## Aim of the exercise
Pictures should not appear in the copy; the records themselves must be written out exactly.

━━ Record excerpts

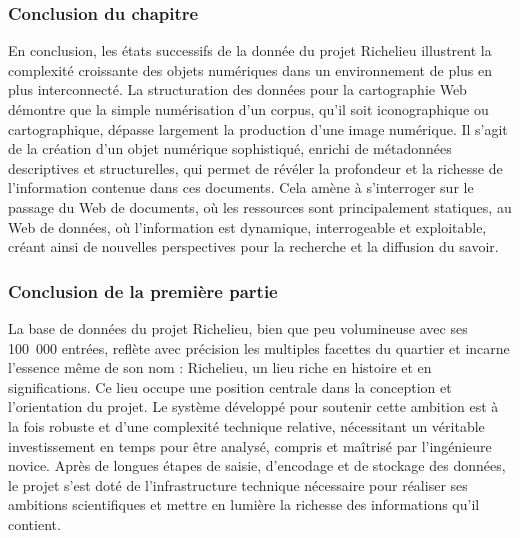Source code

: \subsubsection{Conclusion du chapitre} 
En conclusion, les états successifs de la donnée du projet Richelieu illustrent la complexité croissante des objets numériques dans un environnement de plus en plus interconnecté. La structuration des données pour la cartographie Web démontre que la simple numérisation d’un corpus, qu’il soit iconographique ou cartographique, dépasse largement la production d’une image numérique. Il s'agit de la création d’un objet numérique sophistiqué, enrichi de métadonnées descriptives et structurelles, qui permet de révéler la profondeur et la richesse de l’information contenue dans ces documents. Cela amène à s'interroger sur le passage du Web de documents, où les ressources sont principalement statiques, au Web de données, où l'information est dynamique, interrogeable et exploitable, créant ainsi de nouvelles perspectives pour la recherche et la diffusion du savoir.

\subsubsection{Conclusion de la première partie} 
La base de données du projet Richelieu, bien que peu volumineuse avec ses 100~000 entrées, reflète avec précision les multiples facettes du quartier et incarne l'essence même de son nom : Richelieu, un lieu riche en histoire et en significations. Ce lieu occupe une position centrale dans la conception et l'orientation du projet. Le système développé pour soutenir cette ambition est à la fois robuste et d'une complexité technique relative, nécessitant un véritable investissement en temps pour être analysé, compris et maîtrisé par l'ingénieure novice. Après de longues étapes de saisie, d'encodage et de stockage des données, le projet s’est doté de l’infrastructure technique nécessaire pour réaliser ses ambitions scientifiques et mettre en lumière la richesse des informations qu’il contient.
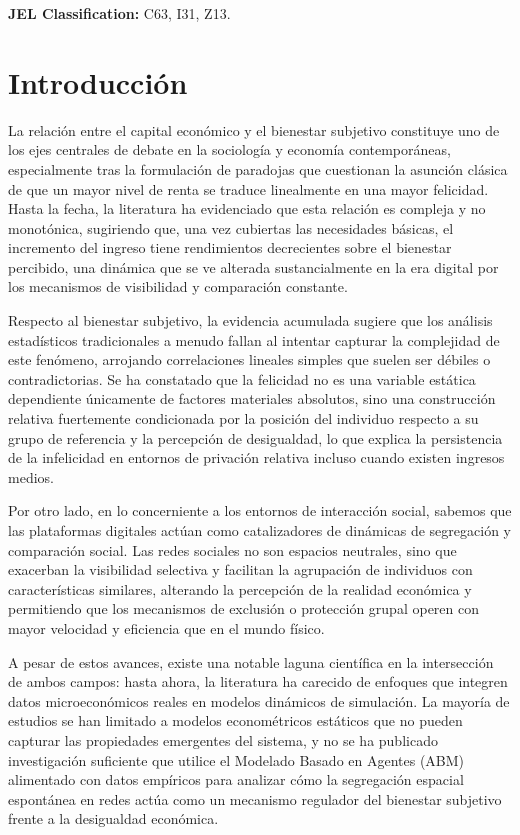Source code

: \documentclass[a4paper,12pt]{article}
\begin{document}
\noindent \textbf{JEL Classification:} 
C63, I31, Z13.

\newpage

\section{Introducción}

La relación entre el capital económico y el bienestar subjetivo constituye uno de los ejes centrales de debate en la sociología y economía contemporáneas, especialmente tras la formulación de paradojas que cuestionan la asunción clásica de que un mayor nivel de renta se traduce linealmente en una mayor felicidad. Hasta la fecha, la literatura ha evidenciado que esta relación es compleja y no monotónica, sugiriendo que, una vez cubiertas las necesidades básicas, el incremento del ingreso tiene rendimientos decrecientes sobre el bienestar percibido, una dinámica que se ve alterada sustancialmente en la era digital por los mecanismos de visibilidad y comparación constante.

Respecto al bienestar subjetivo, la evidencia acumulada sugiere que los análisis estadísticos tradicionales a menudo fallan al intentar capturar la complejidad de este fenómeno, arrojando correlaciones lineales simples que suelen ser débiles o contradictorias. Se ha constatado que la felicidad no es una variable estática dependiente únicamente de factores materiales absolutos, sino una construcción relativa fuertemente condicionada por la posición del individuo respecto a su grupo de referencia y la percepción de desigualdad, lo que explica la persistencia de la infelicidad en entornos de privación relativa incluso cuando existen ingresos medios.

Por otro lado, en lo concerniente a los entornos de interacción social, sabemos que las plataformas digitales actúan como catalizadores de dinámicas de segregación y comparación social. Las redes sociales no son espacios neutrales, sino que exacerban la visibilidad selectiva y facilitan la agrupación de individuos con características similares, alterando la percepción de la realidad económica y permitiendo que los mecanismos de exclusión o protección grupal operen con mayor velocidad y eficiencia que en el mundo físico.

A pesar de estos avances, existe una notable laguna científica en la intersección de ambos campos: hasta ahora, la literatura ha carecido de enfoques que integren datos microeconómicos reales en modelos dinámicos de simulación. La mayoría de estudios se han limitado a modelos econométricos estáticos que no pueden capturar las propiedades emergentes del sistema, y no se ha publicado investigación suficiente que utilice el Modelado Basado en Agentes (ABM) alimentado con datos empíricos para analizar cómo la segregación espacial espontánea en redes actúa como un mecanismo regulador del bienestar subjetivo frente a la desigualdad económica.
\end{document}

━━━━

## The answer
Source code

: \subsubsection{Conclusion du chapitre} 
En conclusion, les états successifs de la donnée du projet Richelieu illustrent la complexité croissante des objets numériques dans un environnement de plus en plus interconnecté. La structuration des données pour la cartographie Web démontre que la simple numérisation d’un corpus, qu’il soit iconographique ou cartographique, dépasse largement la production d’une image numérique. Il s'agit de la création d’un objet numérique sophistiqué, enrichi de métadonnées descriptives et structurelles, qui permet de révéler la profondeur et la richesse de l’information contenue dans ces documents. Cela amène à s'interroger sur le passage du Web de documents, où les ressources sont principalement statiques, au Web de données, où l'information est dynamique, interrogeable et exploitable, créant ainsi de nouvelles perspectives pour la recherche et la diffusion du savoir.

\subsubsection{Conclusion de la première partie} 
La base de données du projet Richelieu, bien que peu volumineuse avec ses 100~000 entrées, reflète avec précision les multiples facettes du quartier et incarne l'essence même de son nom : Richelieu, un lieu riche en histoire et en significations. Ce lieu occupe une position centrale dans la conception et l'orientation du projet. Le système développé pour soutenir cette ambition est à la fois robuste et d'une complexité technique relative, nécessitant un véritable investissement en temps pour être analysé, compris et maîtrisé par l'ingénieure novice. Après de longues étapes de saisie, d'encodage et de stockage des données, le projet s’est doté de l’infrastructure technique nécessaire pour réaliser ses ambitions scientifiques et mettre en lumière la richesse des informations qu’il contient.
Source code

: \documentclass[a4paper,12pt]{article}
\begin{document}
\noindent \textbf{JEL Classification:} 
C63, I31, Z13.

\newpage

\section{Introducción}

La relación entre el capital económico y el bienestar subjetivo constituye uno de los ejes centrales de debate en la sociología y economía contemporáneas, especialmente tras la formulación de paradojas que cuestionan la asunción clásica de que un mayor nivel de renta se traduce linealmente en una mayor felicidad. Hasta la fecha, la literatura ha evidenciado que esta relación es compleja y no monotónica, sugiriendo que, una vez cubiertas las necesidades básicas, el incremento del ingreso tiene rendimientos decrecientes sobre el bienestar percibido, una dinámica que se ve alterada sustancialmente en la era digital por los mecanismos de visibilidad y comparación constante.

Respecto al bienestar subjetivo, la evidencia acumulada sugiere que los análisis estadísticos tradicionales a menudo fallan al intentar capturar la complejidad de este fenómeno, arrojando correlaciones lineales simples que suelen ser débiles o contradictorias. Se ha constatado que la felicidad no es una variable estática dependiente únicamente de factores materiales absolutos, sino una construcción relativa fuertemente condicionada por la posición del individuo respecto a su grupo de referencia y la percepción de desigualdad, lo que explica la persistencia de la infelicidad en entornos de privación relativa incluso cuando existen ingresos medios.

Por otro lado, en lo concerniente a los entornos de interacción social, sabemos que las plataformas digitales actúan como catalizadores de dinámicas de segregación y comparación social. Las redes sociales no son espacios neutrales, sino que exacerban la visibilidad selectiva y facilitan la agrupación de individuos con características similares, alterando la percepción de la realidad económica y permitiendo que los mecanismos de exclusión o protección grupal operen con mayor velocidad y eficiencia que en el mundo físico.

A pesar de estos avances, existe una notable laguna científica en la intersección de ambos campos: hasta ahora, la literatura ha carecido de enfoques que integren datos microeconómicos reales en modelos dinámicos de simulación. La mayoría de estudios se han limitado a modelos econométricos estáticos que no pueden capturar las propiedades emergentes del sistema, y no se ha publicado investigación suficiente que utilice el Modelado Basado en Agentes (ABM) alimentado con datos empíricos para analizar cómo la segregación espacial espontánea en redes actúa como un mecanismo regulador del bienestar subjetivo frente a la desigualdad económica.
\end{document}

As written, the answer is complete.